The formation of the NAT marked a high point in cooperation among Tajik opposition parties and movements not seen since the days of the civil war. However, the Movement for Reforms and Development withdrew from the NAT in August 2024. Movement leader Sharofiddin Gadoyev accused Kabiri and the IRPT of dominating the NAT. “Now all decisions in NAT are made in favour of the chairman of the Islamic Renaissance Party of Tajikistan,” Sharofiddin claimed.
Sadriddin’s departure has dealt another blow to the Tajik opposition’s hopes of regaining some influence inside Tajikistan. He said some 200 other opposition activists, mostly living in Europe, were joining his new movement.

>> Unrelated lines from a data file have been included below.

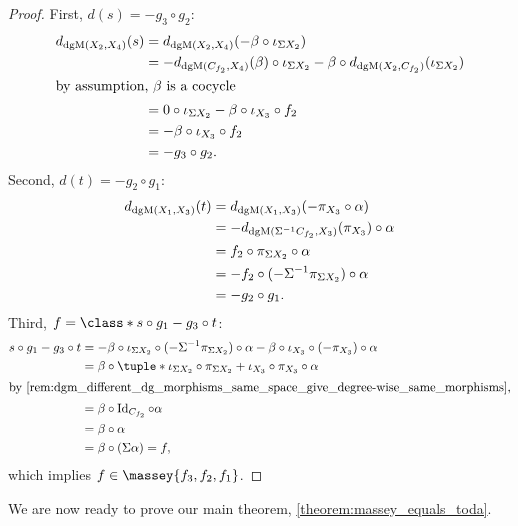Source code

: \begin{proof}
    First, \( d(s) = -g_3 \circ g_2 \):
    \begin{align*}
        d_{\operatorname{dgM}(X_2, X_4)}(s) &= d_{\operatorname{dgM}(X_2, X_4)}(- \beta \circ \iota_{\Sigma X_2}) \\
        &= - d_{\operatorname{dgM}(C_{f_2}, X_4)}(\beta) \circ \iota_{\Sigma X_2} - \beta \circ d_{\operatorname{dgM}(X_2, C_{f_2})}(\iota_{\Sigma X_2}) \\
        \intertext{by assumption, \( \beta \) is a cocycle}
        &= 0 \circ \iota_{\Sigma X_2} - \beta \circ \iota_{X_3} \circ f_2 \\
        &= - \beta \circ \iota_{X_3} \circ f_2 \\
        &= - g_3 \circ g_2.
    \end{align*}
    Second, \( d(t) = - g_2 \circ g_1 \):
    \begin{align*}
         d_{\operatorname{dgM}(X_1, X_3)}(t) &= d_{\operatorname{dgM}(X_1, X_3)}(- \pi_{X_3} \circ \alpha) \\
         &= -d_{\operatorname{dgM}(\Sigma^{-1} C_{f_2}, X_3)}(\pi_{X_3}) \circ \alpha \\
         &= f_2 \circ \pi_{\Sigma X_2} \circ \alpha \\
         &= - f_2 \circ (- \Sigma^{-1} \pi_{\Sigma X_2}) \circ \alpha \\
         &= - g_2 \circ g_1.
    \end{align*}
    Third, \( f = \class*{s \circ g_1 - g_3 \circ t} \):
    \begin{align*}
        s \circ g_1 - g_3 \circ t &= - \beta \circ \iota_{\Sigma X_2} \circ (-\Sigma^{-1} \pi_{\Sigma X_2}) \circ \alpha - \beta \circ \iota_{X_3} \circ (- \pi_{X_3}) \circ \alpha \\
        &= \beta \circ \tuple*{\iota_{\Sigma X_2} \circ \pi_{\Sigma X_2} + \iota_{X_3} \circ \pi_{X_3}} \circ \alpha \\
        \intertext{by \autoref{rem:dgm_different_dg_morphisms_same_space_give_degree-wise_same_morphisms},}
        &= \beta \circ \Id_{C_{f_2}} \circ \alpha \\
        &= \beta \circ \alpha \\
        &= \beta \circ (\Sigma \alpha) = f,
    \end{align*}
    which implies \( f \in \massey{f_3, f_2, f_1} \).
\end{proof}

We are now ready to prove our main theorem, \autoref{theorem:massey_equals_toda}.

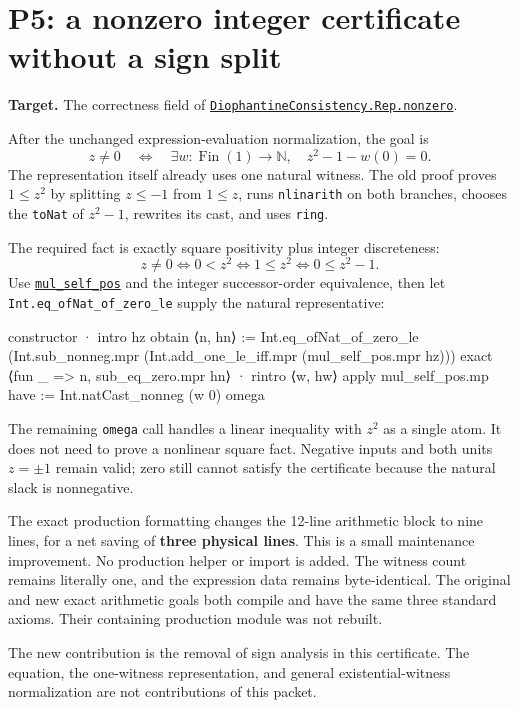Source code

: \documentclass[11pt]{article}
\newcommand{\code}[1]{\nolinkurl{#1}}
\newcommand{\repo}[2]{\href{https://github.com/VladimirReshetnikov/ProveIt/blob/7df43cdfacb490cd3ca3acd23e39027efebf8801/Computability/DiophantineConsistency/#1}{#2}}
\newcommand{\ml}[2]{\href{https://github.com/leanprover-community/mathlib4/blob/81a5d257c8e410db227a6665ed08f64fea08e997/Mathlib/#1}{#2}}
\begin{document}
\section{P5: a nonzero integer certificate without a sign split}

\textbf{Target.} The correctness field of \repo{Lean/DiophantineConsistency/ArithmeticNonzero.lean}{\code{DiophantineConsistency.Rep.nonzero}}.

After the unchanged expression-evaluation normalization, the goal is
\[
 z\ne0\quad\Longleftrightarrow\quad
 \exists w:\operatorname{Fin}(1)\to\mathbb N,\quad z^2-1-w(0)=0.
\]
The representation itself already uses one natural witness. The old proof proves $1\le z^2$ by splitting $z\le-1$ from $1\le z$, runs \code{nlinarith} on both branches, chooses the \code{toNat} of $z^2-1$, rewrites its cast, and uses \code{ring}.

The required fact is exactly square positivity plus integer discreteness:
\[
 z\ne0 \iff 0<z^2 \iff 1\le z^2 \iff 0\le z^2-1.
\]
Use \ml{Algebra/Order/Ring/Unbundled/Basic.lean}{\code{mul_self_pos}} and the integer successor-order equivalence, then let \code{Int.eq_ofNat_of_zero_le} supply the natural representative:

\begin{Lean}
    constructor
    · intro hz
      obtain ⟨n, hn⟩ := Int.eq_ofNat_of_zero_le
        (Int.sub_nonneg.mpr
          (Int.add_one_le_iff.mpr (mul_self_pos.mpr hz)))
      exact ⟨fun _ => n, sub_eq_zero.mpr hn⟩
    · rintro ⟨w, hw⟩
      apply mul_self_pos.mp
      have := Int.natCast_nonneg (w 0)
      omega
\end{Lean}

The remaining \code{omega} call handles a linear inequality with $z^2$ as a single atom. It does not need to prove a nonlinear square fact. Negative inputs and both units $z=\pm1$ remain valid; zero still cannot satisfy the certificate because the natural slack is nonnegative.

The exact production formatting changes the 12-line arithmetic block to nine lines, for a net saving of \textbf{three physical lines}. This is a small maintenance improvement. No production helper or import is added. The witness count remains literally one, and the expression data remains byte-identical. The original and new exact arithmetic goals both compile and have the same three standard axioms. Their containing production module was not rebuilt.

The new contribution is the removal of sign analysis in this certificate. The equation, the one-witness representation, and general existential-witness normalization are not contributions of this packet.
\end{document}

Rahmon’s government continues stamping out any signs of political opposition inside Tajikistan and has already imprisoned at least 25 people suspected of gathering information or providing funding for Sadriddin’s website.
Tajik authorities have also relentlessly pursued opponents like Sadriddin and Kabiri who are outside the country.
Dozens of opposition politicians and activists have been extradited back to Tajikistan in recent years, including some who were sent back by governments in Europe.
It is a frustrating situation for the Tajik opposition outside Tajikistan and it appears that the exasperation is wearing on their alliances.
Sadriddin, however, has left the door open for new partnerships, writing: “We are ready to cooperate with all opposition forces standing against the dictatorial regime….”
Unity among Tajikistan’s opposition groups in exile would seem to be essential if they ever hope to regain influence inside Tajikistan.